Following on from yesterday’s post about the dangers of overreliance on logic and Aristotelian philosophy as we do theology, here is a quotation I’ve found in Andrew Louth, The Origins of the Christian Mystical Tradition, in his chapter about Pseudo-Dionysius (or ‘Denys’ as Louth calls him, flourished c. 500). ‘Cataphatic’ theology is when we make positive statements about God, the kind of theology we tend to do in academia, and ‘apophatic’ theology is the pathway of negation, where we assert that we can only explain God by negative comparison. That is to say, God is infinite, timeless, immortal, whereas we are finite, timebound, and mortal. In apophatic theology, you make the cataphatic assertions of Trinitarian dogma, and then realise that you are already entering into the cloud of unknowing, for who can truly express the homoousion of three persons?

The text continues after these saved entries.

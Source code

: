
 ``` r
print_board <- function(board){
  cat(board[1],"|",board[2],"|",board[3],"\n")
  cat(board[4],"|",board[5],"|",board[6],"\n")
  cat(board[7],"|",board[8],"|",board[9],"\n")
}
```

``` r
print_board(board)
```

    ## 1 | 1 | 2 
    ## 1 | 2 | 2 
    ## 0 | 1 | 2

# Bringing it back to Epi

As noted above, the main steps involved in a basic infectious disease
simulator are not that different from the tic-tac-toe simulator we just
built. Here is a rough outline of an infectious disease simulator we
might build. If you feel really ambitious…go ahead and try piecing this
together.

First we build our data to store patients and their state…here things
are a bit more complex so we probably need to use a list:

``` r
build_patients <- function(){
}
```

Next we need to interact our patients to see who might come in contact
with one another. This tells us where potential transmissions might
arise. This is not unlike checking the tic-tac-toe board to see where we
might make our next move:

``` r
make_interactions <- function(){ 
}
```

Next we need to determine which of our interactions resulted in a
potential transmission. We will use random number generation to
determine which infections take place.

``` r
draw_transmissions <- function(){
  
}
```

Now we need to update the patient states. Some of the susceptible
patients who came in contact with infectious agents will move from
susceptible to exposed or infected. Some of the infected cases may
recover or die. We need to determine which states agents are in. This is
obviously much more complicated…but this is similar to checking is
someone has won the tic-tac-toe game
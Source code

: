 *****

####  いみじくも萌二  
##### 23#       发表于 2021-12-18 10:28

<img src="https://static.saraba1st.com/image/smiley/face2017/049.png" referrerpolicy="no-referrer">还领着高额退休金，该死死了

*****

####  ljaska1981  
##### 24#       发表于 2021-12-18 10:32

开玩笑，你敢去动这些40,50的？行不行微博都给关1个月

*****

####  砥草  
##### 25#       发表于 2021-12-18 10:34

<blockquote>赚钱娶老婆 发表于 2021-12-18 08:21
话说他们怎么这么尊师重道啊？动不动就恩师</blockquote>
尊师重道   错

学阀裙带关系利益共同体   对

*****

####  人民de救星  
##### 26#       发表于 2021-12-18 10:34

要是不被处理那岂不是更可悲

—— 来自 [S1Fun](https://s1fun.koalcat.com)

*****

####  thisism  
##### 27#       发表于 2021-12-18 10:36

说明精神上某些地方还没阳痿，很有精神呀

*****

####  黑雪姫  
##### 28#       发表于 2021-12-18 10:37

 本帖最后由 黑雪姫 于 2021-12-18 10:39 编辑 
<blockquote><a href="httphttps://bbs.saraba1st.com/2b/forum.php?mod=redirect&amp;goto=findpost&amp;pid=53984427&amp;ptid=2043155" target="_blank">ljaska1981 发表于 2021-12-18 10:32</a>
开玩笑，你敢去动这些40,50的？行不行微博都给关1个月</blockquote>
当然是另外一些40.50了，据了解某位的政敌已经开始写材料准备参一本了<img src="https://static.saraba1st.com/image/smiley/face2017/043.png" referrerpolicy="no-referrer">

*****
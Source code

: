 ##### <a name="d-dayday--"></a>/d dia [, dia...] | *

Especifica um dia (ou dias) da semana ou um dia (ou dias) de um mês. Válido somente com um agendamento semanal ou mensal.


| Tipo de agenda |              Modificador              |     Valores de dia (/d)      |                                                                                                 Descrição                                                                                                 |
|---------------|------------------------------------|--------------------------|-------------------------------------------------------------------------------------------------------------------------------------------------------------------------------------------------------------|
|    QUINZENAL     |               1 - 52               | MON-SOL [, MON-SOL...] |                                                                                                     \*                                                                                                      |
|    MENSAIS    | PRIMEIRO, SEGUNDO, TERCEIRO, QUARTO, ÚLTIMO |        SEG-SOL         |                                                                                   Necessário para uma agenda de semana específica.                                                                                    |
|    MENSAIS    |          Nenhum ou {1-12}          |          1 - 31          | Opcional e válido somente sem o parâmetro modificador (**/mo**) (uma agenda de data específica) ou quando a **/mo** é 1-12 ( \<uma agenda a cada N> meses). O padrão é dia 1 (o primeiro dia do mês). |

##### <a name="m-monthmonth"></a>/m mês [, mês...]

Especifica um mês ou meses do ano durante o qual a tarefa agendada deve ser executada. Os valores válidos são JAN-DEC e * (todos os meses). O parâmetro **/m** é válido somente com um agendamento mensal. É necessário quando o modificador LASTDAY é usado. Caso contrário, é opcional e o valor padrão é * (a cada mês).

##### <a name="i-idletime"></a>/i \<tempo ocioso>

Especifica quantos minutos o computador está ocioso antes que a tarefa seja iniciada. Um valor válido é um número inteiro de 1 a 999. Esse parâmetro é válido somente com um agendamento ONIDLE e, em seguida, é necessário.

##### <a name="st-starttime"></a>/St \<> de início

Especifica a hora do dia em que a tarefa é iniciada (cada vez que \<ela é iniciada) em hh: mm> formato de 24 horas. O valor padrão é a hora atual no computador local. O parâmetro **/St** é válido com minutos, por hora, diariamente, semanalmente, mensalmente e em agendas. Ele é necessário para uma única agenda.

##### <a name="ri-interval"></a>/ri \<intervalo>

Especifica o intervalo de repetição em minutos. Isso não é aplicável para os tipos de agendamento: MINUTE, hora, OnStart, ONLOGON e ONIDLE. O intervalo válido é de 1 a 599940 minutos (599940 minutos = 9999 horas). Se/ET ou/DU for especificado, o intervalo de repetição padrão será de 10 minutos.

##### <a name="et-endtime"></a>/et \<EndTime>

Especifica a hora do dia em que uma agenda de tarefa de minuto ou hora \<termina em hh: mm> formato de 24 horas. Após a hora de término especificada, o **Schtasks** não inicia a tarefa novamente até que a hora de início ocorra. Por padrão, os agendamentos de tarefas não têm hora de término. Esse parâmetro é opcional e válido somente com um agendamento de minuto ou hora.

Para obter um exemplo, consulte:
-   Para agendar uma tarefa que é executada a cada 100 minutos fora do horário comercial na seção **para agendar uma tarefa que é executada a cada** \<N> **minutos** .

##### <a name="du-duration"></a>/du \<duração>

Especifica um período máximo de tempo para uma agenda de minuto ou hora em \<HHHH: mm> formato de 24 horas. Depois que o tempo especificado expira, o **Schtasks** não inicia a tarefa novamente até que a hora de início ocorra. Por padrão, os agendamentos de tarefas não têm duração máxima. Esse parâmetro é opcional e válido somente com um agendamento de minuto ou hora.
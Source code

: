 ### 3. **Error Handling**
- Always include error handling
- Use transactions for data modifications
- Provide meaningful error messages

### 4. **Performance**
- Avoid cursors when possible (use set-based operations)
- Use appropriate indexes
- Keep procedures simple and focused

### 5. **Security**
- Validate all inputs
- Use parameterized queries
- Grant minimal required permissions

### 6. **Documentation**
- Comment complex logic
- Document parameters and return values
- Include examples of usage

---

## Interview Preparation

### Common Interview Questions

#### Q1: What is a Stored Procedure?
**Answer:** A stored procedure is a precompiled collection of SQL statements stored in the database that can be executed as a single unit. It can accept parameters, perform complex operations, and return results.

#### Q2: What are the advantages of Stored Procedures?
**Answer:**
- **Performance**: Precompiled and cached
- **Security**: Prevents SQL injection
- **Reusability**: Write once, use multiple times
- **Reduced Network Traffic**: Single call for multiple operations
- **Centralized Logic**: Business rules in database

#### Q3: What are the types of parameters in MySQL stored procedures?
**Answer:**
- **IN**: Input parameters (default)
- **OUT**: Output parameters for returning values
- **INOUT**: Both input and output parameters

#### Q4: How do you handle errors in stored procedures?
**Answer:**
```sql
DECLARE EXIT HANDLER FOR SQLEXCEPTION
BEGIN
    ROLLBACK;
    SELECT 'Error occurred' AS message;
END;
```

The quotation is from Vladimir Lossky, and the internal quotation is Ps-D’s On the Divine Names:
This is why the revelation of the Holy Trinity, which is the summit of cataphatic theology, belongs also to apophatic theology, for ‘if we learn from the Scriptures that the Father is the source of divinity, and Jesus and the Holy Spirit are the divine progeny, the divine seeds, so to say, and flowers and lights that transcend being, we can neither say nor understand what that is.’ (DN II. 7)
The passage is from Lossky’s article, ‘La notion des “analogies” chez le Pseudo‐Denys l’Aréopagite’, Archives d’histoire doctrinale et littéraire du Moyen Âge, 5 (1930), 279–309, at p. 283. Cited by Louth on page 161.